Tuesday, June 27, 2017

A Note on the Seattle Minimum Wage Study

It all looks very good; the work was done at the Evans School of Public Policy and Governance, which is a respected school, though I am not quickly able to determine if it has a policy bias. But then I dug into an earlier version of the work, and found this paragraph:
Some large employers with multiple locations in the state of Washington, such as retail or restaurant chains with company-owned stores, file a single quarterly report to cover employees at all locations. This quarterly report may list a single location, such as a corporate headquarters, in the address field and not provide any method of ascertaining whether a specific employee worked at a Seattle location.
Chains with company-owned stores are significant minimum-wage employers.

And then we have:
In our baseline analysis we focus on single-location establishments for which we can determine with certainty if they are subject to the ordinance.
In other words, their focus was on the corner shop, rather than big chains.
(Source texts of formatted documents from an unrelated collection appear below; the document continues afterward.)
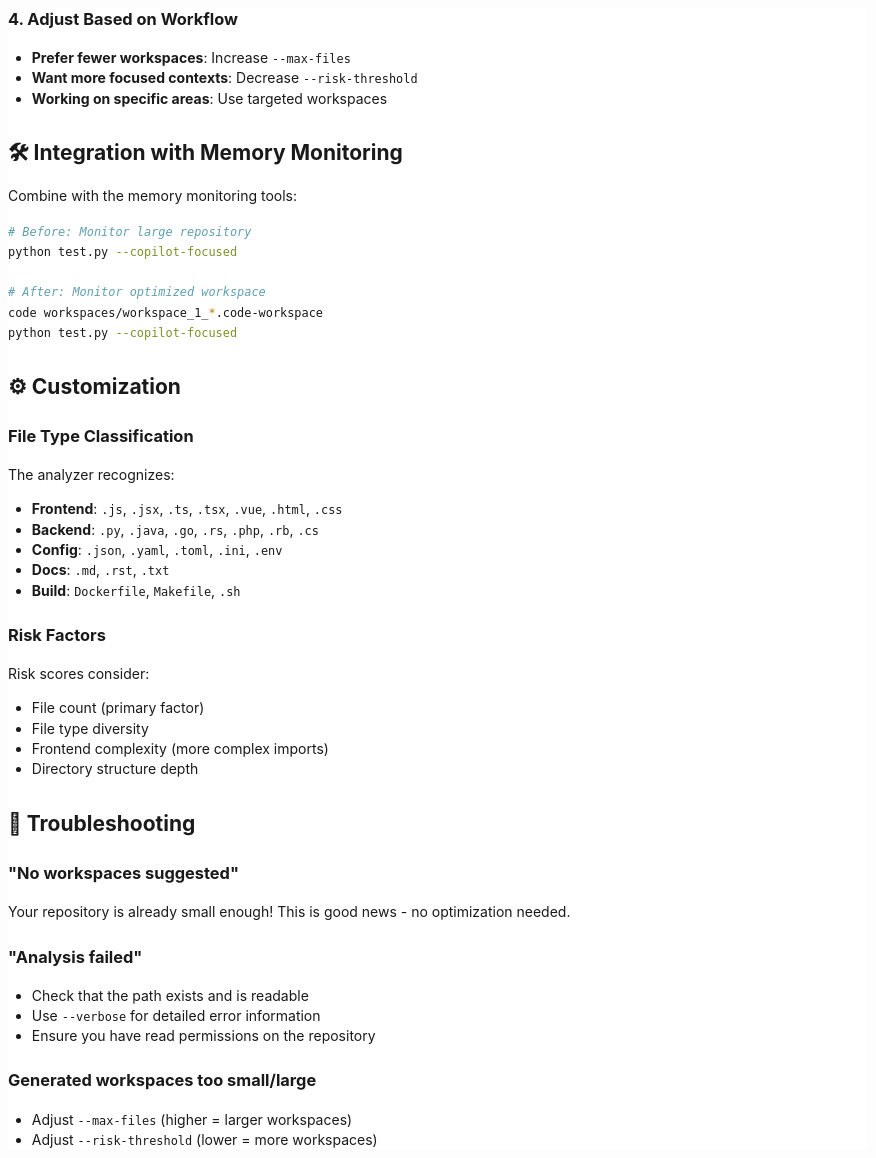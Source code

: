 ### 4. Adjust Based on Workflow
- **Prefer fewer workspaces**: Increase `--max-files`
- **Want more focused contexts**: Decrease `--risk-threshold`
- **Working on specific areas**: Use targeted workspaces

## 🛠️ Integration with Memory Monitoring

Combine with the memory monitoring tools:

```bash
# Before: Monitor large repository
python test.py --copilot-focused

# After: Monitor optimized workspace  
code workspaces/workspace_1_*.code-workspace
python test.py --copilot-focused
```

## ⚙️ Customization

### File Type Classification
The analyzer recognizes:
- **Frontend**: `.js`, `.jsx`, `.ts`, `.tsx`, `.vue`, `.html`, `.css`
- **Backend**: `.py`, `.java`, `.go`, `.rs`, `.php`, `.rb`, `.cs`
- **Config**: `.json`, `.yaml`, `.toml`, `.ini`, `.env`
- **Docs**: `.md`, `.rst`, `.txt`
- **Build**: `Dockerfile`, `Makefile`, `.sh`

### Risk Factors
Risk scores consider:
- File count (primary factor)
- File type diversity
- Frontend complexity (more complex imports)
- Directory structure depth

## 🔧 Troubleshooting

### "No workspaces suggested"
Your repository is already small enough! This is good news - no optimization needed.

### "Analysis failed"
- Check that the path exists and is readable
- Use `--verbose` for detailed error information
- Ensure you have read permissions on the repository

### Generated workspaces too small/large
- Adjust `--max-files` (higher = larger workspaces)
- Adjust `--risk-threshold` (lower = more workspaces)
But these are some of the least stable businesses and subject to every change in the economic wind. In particular, they're very subject to rises in rent, which are a big deal in Seattle, and the researchers seem to have inadequately controled for this.

The study is an interesting one, but the popular use of it, at least, overclaims hugely. Since the study contradicts most previous work in the field, I think it deserves to be treated as an interesting study, rather than new authoritative work.